### Input material:
··········

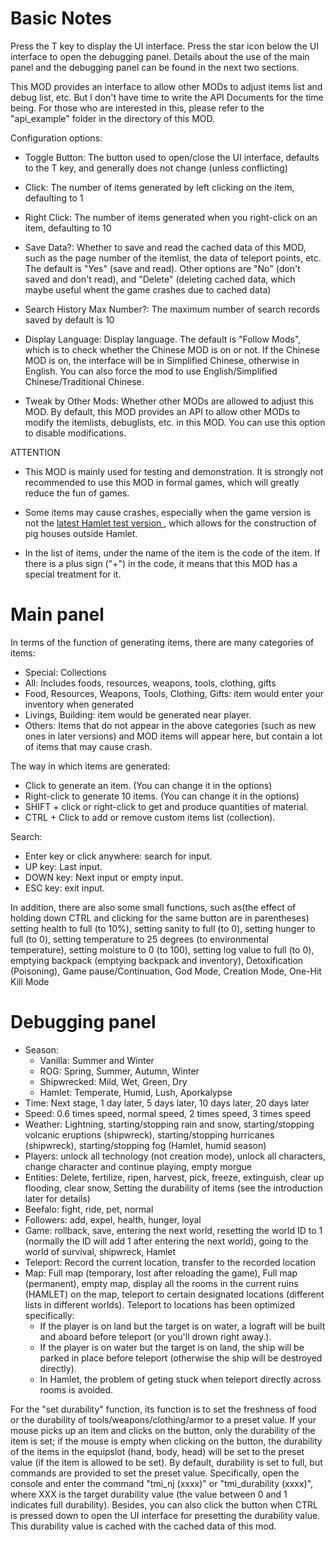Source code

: 

# Basic Notes

Press the T key to display the UI interface. Press the star icon below the UI interface to open the debugging panel. Details about the use of the main panel and the debugging panel can be found in the next two sections.


This MOD provides an interface to allow other MODs to adjust items list and debug list, etc. But I don't have time to write the API Documents for the time being. For those who are interested in this, please refer to the "api_example" folder in the directory of this MOD.

Configuration options:

- Toggle Button: The button used to open/close the UI interface, defaults to the T key, and generally does not change (unless conflicting)

- Click: The number of items generated by left clicking on the item, defaulting to 1

- Right Click: The number of items generated when you right-click on an item, defaulting to 10

- Save Data?:  Whether to save and read the cached data of this MOD, such as the page number of the itemlist, the data of teleport points, etc. The default is "Yes" (save and read). Other options are "No" (don't saved and don't read), and "Delete" (deleting cached data, which maybe useful whent the game crashes due to cached data)

- Search History Max Number?: The maximum number of search records saved by default is 10

- Display Language: Display language. The default is "Follow Mods", which is to check whether the Chinese MOD is on or not. If the Chinese MOD is on, the interface will be in Simplified Chinese, otherwise in English. You can also force the mod to use English/Simplified Chinese/Traditional Chinese.

- Tweak by Other Mods: Whether other MODs are allowed to adjust this MOD. By default, this MOD provides an API to allow other MODs to modify the itemlists, debuglists, etc. in this MOD. You can use this option to disable modifications.





ATTENTION

- This MOD is mainly used for testing and demonstration. It is strongly not recommended to use this MOD in formal games, which will greatly reduce the fun of games.
- Some items may cause crashes, especially when the game version is not the [latest Hamlet test version ](<https://steamcommunity.com/games/219740/announcements/detail/1727601346322579127>), which allows for the construction of pig houses outside Hamlet.

- In the list of items, under the name of the item is the code of the item. If there is a plus sign ("+") in the code, it means that this MOD has a special treatment for it.




# Main panel

In terms of the function of generating items, there are many categories of items:

- Special: Collections
- All: Includes foods, resources, weapons, tools, clothing, gifts
- Food, Resources, Weapons, Tools, Clothing, Gifts: item would enter your inventory when generated
- Livings, Building: item would be generated near player.
- Others: Items that do not appear in the above categories (such as new ones in later versions) and MOD items will appear here, but contain a lot of items that may cause crash.



The way in which items are generated:

- Click to generate an item. (You can change it in the options)
- Right-click to generate 10 items. (You can change it in the options)
- SHIFT + click or right-click to get and produce quantities of material.
- CTRL + Click to add or remove custom items list (collection).



Search:

- Enter key or click anywhere: search for input.
- UP key: Last input.
- DOWN key: Next input or empty input.
- ESC key: exit input.



In addition, there are also some small functions, such as(the effect of holding down CTRL and clicking for the same button are in parentheses) setting health to full (to 10%), setting sanity to  full (to 0), setting hunger to full (to 0), setting temperature to 25 degrees (to environmental temperature), setting moisture to 0 (to 100), setting log value to full (to 0), emptying backpack (emptying backpack and inventory), Detoxification (Poisoning), Game pause/Continuation, God Mode, Creation Mode, One-Hit Kill Mode



# Debugging panel

- Season:
  - Vanilla: Summer and Winter
  - ROG: Spring, Summer, Autumn, Winter
  - Shipwrecked: Mild, Wet, Green, Dry
  - Hamlet: Temperate, Humid, Lush, Aporkalypse
- Time: Next stage, 1 day later, 5 days later, 10 days later, 20 days later
- Speed: 0.6 times speed, normal speed, 2 times speed, 3 times speed
- Weather: Lightning, starting/stopping rain and snow, starting/stopping volcanic eruptions (shipwreck), starting/stopping hurricanes (shipwreck), starting/stopping fog (Hamlet, humid season)
- Players: unlock all technology (not creation mode), unlock all characters, change character and continue playing, empty morgue
- Entities: Delete, fertilize, ripen, harvest, pick, freeze, extinguish, clear up flooding, clear snow, Setting the durability of items (see the introduction later for details)
- Beefalo: fight, ride, pet, normal
- Followers: add, expel, health, hunger, loyal
- Game: rollback, save, entering the next world, resetting the world ID to 1 (normally the ID will add 1 after entering the next world), going to the world of survival, shipwreck, Hamlet
- Teleport: Record the current location, transfer to the recorded location
- Map: Full map (temporary, lost after reloading the game), Full map (permanent), empty map, display all the rooms in the current ruins (HAMLET) on the map, teleport to certain designated locations (different lists in different worlds). Teleport to locations has been optimized specifically:
  - If the player is on land but the target is on water, a lograft will be built and aboard before teleport (or you'll drown right away.).
  - If the player is on water but the target is on land, the ship will be parked in place before teleport (otherwise the ship will be destroyed directly).
  - In Hamlet, the problem of geting stuck when teleport directly across rooms is avoided.
  
  
For the "set durability" function, its function is to set the freshness of food or the durability of tools/weapons/clothing/armor to a preset value.
If your mouse picks up an item and clicks on the button, only the durability of the item is set; if the mouse is empty when clicking on the button, the durability of the items in the equipslot (hand, body, head) will be set to the preset value (if the item is allowed to be set).
By default, durability is set to full, but commands are provided to set the preset value. Specifically, open the console and enter the command "tmi_nj (xxxx)" or "tmi_durability (xxxx)", where XXX is the target durability value (the value between 0 and 1 indicates full durability). Besides, you can also click the button when CTRL is pressed down to open the UI interface for presetting the durability value. This durability value is cached with the cached data of this mod.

··········

### What the task asks:
What is needed is the number of lines in the data that contain "crashes", given with nothing else.

### Response to the task:
2